Supplied entries:

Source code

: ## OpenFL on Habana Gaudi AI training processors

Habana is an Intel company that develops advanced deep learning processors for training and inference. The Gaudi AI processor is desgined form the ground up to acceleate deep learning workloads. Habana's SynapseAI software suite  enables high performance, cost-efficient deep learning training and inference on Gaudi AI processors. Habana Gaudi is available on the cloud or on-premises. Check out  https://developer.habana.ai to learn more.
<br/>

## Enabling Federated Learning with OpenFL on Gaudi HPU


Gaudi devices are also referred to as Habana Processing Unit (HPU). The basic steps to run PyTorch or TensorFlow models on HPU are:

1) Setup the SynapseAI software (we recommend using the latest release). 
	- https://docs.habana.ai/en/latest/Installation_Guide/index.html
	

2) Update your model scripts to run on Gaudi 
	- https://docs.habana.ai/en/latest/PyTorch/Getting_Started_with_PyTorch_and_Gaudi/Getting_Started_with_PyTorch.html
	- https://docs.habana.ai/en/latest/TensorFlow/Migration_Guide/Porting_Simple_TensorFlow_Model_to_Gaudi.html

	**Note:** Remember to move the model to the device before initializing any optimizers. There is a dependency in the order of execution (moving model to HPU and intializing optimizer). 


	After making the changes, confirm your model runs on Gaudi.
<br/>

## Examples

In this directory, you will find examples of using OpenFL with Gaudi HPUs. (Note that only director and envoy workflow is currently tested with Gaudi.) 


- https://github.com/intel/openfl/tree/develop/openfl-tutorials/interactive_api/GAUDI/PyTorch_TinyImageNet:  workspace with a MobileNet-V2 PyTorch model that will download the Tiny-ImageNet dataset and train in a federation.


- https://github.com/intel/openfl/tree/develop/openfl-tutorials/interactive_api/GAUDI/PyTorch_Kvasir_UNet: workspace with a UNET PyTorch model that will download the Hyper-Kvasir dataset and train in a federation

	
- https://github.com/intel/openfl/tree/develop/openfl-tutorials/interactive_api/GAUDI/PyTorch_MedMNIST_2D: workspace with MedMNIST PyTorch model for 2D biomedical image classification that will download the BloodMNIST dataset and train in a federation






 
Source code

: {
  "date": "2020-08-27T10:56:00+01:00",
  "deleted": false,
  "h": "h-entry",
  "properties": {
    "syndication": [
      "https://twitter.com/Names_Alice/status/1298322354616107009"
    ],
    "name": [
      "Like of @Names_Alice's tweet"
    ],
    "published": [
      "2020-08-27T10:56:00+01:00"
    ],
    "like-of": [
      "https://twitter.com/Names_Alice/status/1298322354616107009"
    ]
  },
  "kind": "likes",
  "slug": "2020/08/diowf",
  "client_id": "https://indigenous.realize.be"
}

Prompt: Make a verbatim copy of every entry shown above.

Solution:
Source code

: ## OpenFL on Habana Gaudi AI training processors

Habana is an Intel company that develops advanced deep learning processors for training and inference. The Gaudi AI processor is desgined form the ground up to acceleate deep learning workloads. Habana's SynapseAI software suite  enables high performance, cost-efficient deep learning training and inference on Gaudi AI processors. Habana Gaudi is available on the cloud or on-premises. Check out  https://developer.habana.ai to learn more.
<br/>

## Enabling Federated Learning with OpenFL on Gaudi HPU


Gaudi devices are also referred to as Habana Processing Unit (HPU). The basic steps to run PyTorch or TensorFlow models on HPU are:

1) Setup the SynapseAI software (we recommend using the latest release). 
	- https://docs.habana.ai/en/latest/Installation_Guide/index.html
	

2) Update your model scripts to run on Gaudi 
	- https://docs.habana.ai/en/latest/PyTorch/Getting_Started_with_PyTorch_and_Gaudi/Getting_Started_with_PyTorch.html
	- https://docs.habana.ai/en/latest/TensorFlow/Migration_Guide/Porting_Simple_TensorFlow_Model_to_Gaudi.html

	**Note:** Remember to move the model to the device before initializing any optimizers. There is a dependency in the order of execution (moving model to HPU and intializing optimizer). 


	After making the changes, confirm your model runs on Gaudi.
<br/>

## Examples

In this directory, you will find examples of using OpenFL with Gaudi HPUs. (Note that only director and envoy workflow is currently tested with Gaudi.) 


- https://github.com/intel/openfl/tree/develop/openfl-tutorials/interactive_api/GAUDI/PyTorch_TinyImageNet:  workspace with a MobileNet-V2 PyTorch model that will download the Tiny-ImageNet dataset and train in a federation.


- https://github.com/intel/openfl/tree/develop/openfl-tutorials/interactive_api/GAUDI/PyTorch_Kvasir_UNet: workspace with a UNET PyTorch model that will download the Hyper-Kvasir dataset and train in a federation

	
- https://github.com/intel/openfl/tree/develop/openfl-tutorials/interactive_api/GAUDI/PyTorch_MedMNIST_2D: workspace with MedMNIST PyTorch model for 2D biomedical image classification that will download the BloodMNIST dataset and train in a federation






 
Source code

: {
  "date": "2020-08-27T10:56:00+01:00",
  "deleted": false,
  "h": "h-entry",
  "properties": {
    "syndication": [
      "https://twitter.com/Names_Alice/status/1298322354616107009"
    ],
    "name": [
      "Like of @Names_Alice's tweet"
    ],
    "published": [
      "2020-08-27T10:56:00+01:00"
    ],
    "like-of": [
      "https://twitter.com/Names_Alice/status/1298322354616107009"
    ]
  },
  "kind": "likes",
  "slug": "2020/08/diowf",
  "client_id": "https://indigenous.realize.be"
}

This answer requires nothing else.